Joe Gillis saw the communications challenges, with security systems running on IP-based lines. Jesse Higgins knew there were evil spirits coming from storm clouds. For others protecting parking lots and garages, there was a new twist – terrorism. Emerging technologies, including radio frequency identification (RFID) and sophisticated image databases, also can play a role in parking security.
For Gillis of Barry Security Systems, Tewksbury, Mass., it started when his firm received a contract from the federal government to install security equipment at a homeland security facility in the Boston area. His goals were simple: “The key to addressing a customer’s security concerns is understanding the security challenge, then designing a cost-effective solution, finding the right components to bring it to life and installing it swiftly and professionally.”
The project required a highly reliable emergency communication system with integrated security video throughout the parking facility at access points and certain indoor locations. The entire system was to run on IP, providing not only a great deal of system flexibility, but also saving the customer $65,000 in cabling. It required integrating hardwired and wireless equipment to a single head-end without tunneling. So Gillis know he needed to integrate products of several manufacturers into one smoothly functioning system.

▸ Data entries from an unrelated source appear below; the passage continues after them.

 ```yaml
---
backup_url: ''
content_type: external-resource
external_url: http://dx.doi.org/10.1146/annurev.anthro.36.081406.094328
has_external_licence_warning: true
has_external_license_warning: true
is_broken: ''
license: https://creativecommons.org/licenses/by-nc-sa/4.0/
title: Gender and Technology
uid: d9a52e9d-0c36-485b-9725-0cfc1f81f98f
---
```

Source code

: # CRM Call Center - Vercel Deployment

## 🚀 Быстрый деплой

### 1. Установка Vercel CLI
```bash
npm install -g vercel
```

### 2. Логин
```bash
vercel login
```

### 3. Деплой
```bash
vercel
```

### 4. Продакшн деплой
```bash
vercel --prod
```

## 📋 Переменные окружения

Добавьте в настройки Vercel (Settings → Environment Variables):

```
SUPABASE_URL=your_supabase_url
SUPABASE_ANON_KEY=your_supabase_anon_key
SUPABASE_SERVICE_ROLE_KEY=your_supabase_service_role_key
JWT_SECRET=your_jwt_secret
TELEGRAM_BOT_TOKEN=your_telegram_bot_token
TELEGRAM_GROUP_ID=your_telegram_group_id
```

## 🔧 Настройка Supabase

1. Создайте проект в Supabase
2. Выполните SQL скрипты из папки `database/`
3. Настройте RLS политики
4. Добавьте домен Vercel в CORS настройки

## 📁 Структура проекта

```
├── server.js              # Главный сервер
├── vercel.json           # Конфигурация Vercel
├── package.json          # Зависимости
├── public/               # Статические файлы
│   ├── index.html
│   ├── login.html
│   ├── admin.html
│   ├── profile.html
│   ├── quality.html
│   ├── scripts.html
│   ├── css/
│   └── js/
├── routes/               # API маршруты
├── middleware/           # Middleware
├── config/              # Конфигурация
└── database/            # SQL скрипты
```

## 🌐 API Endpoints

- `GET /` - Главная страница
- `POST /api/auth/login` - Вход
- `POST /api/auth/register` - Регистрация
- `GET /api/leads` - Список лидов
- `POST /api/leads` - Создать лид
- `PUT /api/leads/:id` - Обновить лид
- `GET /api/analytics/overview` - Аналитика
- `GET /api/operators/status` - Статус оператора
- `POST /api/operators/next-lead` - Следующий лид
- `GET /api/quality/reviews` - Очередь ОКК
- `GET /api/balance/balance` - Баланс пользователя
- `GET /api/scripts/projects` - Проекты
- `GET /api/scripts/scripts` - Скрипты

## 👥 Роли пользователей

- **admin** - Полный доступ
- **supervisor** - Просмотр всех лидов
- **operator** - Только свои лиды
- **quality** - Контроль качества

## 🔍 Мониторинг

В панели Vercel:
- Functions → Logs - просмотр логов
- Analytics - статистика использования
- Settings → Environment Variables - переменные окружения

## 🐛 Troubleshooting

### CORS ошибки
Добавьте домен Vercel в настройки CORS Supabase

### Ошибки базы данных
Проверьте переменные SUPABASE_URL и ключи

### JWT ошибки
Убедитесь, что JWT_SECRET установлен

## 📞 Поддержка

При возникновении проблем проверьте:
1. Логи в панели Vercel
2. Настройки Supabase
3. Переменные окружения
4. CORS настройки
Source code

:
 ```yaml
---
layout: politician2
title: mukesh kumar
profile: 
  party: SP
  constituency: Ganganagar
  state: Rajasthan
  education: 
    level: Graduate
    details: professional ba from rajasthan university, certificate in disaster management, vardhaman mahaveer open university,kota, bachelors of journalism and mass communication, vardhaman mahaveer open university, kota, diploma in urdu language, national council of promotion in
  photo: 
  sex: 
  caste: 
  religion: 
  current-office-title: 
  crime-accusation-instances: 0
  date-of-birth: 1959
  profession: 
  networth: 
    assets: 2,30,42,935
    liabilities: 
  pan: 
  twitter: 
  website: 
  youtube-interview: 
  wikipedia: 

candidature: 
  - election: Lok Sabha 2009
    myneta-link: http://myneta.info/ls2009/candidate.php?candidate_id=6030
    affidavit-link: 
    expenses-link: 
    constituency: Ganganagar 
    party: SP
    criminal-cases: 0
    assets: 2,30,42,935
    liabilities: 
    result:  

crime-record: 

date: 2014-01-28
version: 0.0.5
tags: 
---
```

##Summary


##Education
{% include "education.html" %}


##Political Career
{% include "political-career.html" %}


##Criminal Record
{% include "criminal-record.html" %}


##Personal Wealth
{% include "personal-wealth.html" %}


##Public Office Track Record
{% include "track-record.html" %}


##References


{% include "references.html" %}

Requirements and installation
Gate operator from The Chamberlain Group can handle lightning strikes thanks to protection built in.
He turned to Talk-A-Phone Co. of Chicago, for the end-to-end communication solution, including providing the IP connectivity for emergency/access phones, as well as security video. The company’s hands-free emergency phones were mounted to existing poles on site. Other locations used two-button (emergency and info) versions. But the most innovative aspect of the phones was not the phone’s features, but the method of communication: The four-channel phones would use Voice over Internet Protocol (VoIP).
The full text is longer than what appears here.